Directions: Run through the data and copy out every line that mentions the word "book".
══ Dataset excerpts ══
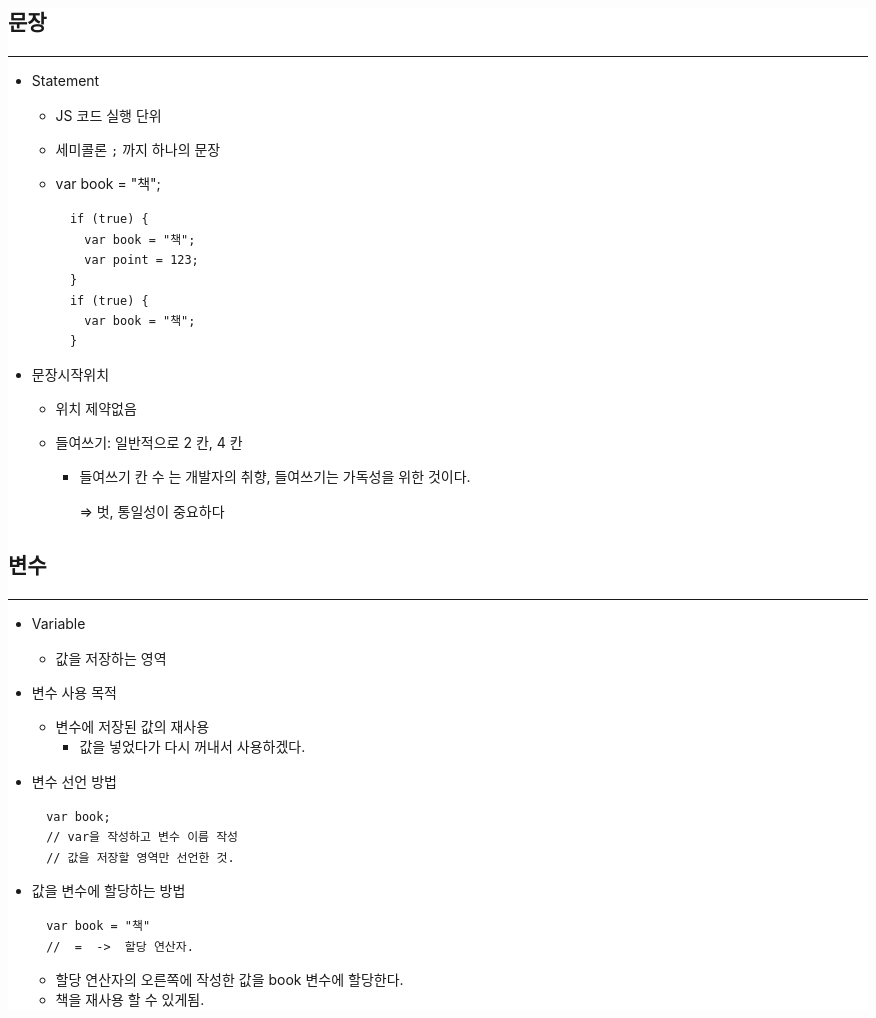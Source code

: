 <h2 id="문장">문장</h2>
<hr />
<ul>
<li><p>Statement</p>
<ul>
<li><p>JS 코드 실행 단위</p>
</li>
<li><p>세미콜론 <code>;</code>  까지 하나의 문장</p>
</li>
<li><p>var book = &quot;책&quot;;</p>
<pre><code class="language-jsx">  if (true) {
    var book = &quot;책&quot;;
    var point = 123;
  }
  if (true) {
    var book = &quot;책&quot;;
  }</code></pre>
</li>
</ul>
</li>
<li><p>문장시작위치</p>
<ul>
<li><p>위치 제약없음</p>
</li>
<li><p>들여쓰기: 일반적으로 2 칸, 4 칸</p>
<ul>
<li><p>들여쓰기 칸 수 는 개발자의 취향, 들여쓰기는 가독성을 위한 것이다.</p>
<p>  ⇒ 벗, 통일성이 중요하다</p>
</li>
</ul>
</li>
</ul>
</li>
</ul>
<h2 id="변수">변수</h2>
<hr />
<ul>
<li><p>Variable</p>
<ul>
<li>값을 저장하는 영역</li>
</ul>
</li>
<li><p>변수 사용 목적</p>
<ul>
<li>변수에 저장된 값의 재사용<ul>
<li>값을 넣었다가 다시 꺼내서 사용하겠다.</li>
</ul>
</li>
</ul>
</li>
<li><p>변수 선언 방법</p>
<pre><code class="language-jsx">  var book;
  // var을 작성하고 변수 이름 작성
  // 값을 저장할 영역만 선언한 것.</code></pre>
</li>
<li><p>값을 변수에 할당하는 방법</p>
<pre><code class="language-jsx">  var book = &quot;책&quot;
  //  =  -&gt;  할당 연산자.</code></pre>
<ul>
<li>할당 연산자의 오른쪽에 작성한 값을 book 변수에 할당한다.</li>
<li>책을 재사용 할 수 있게됨.</li>
</ul>
</li>
</ul>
═══
Output for this task:
<li><p>var book = &quot;책&quot;;</p>
    var book = &quot;책&quot;;
    var book = &quot;책&quot;;
<pre><code class="language-jsx">  var book;
<pre><code class="language-jsx">  var book = &quot;책&quot;
<li>할당 연산자의 오른쪽에 작성한 값을 book 변수에 할당한다.</li>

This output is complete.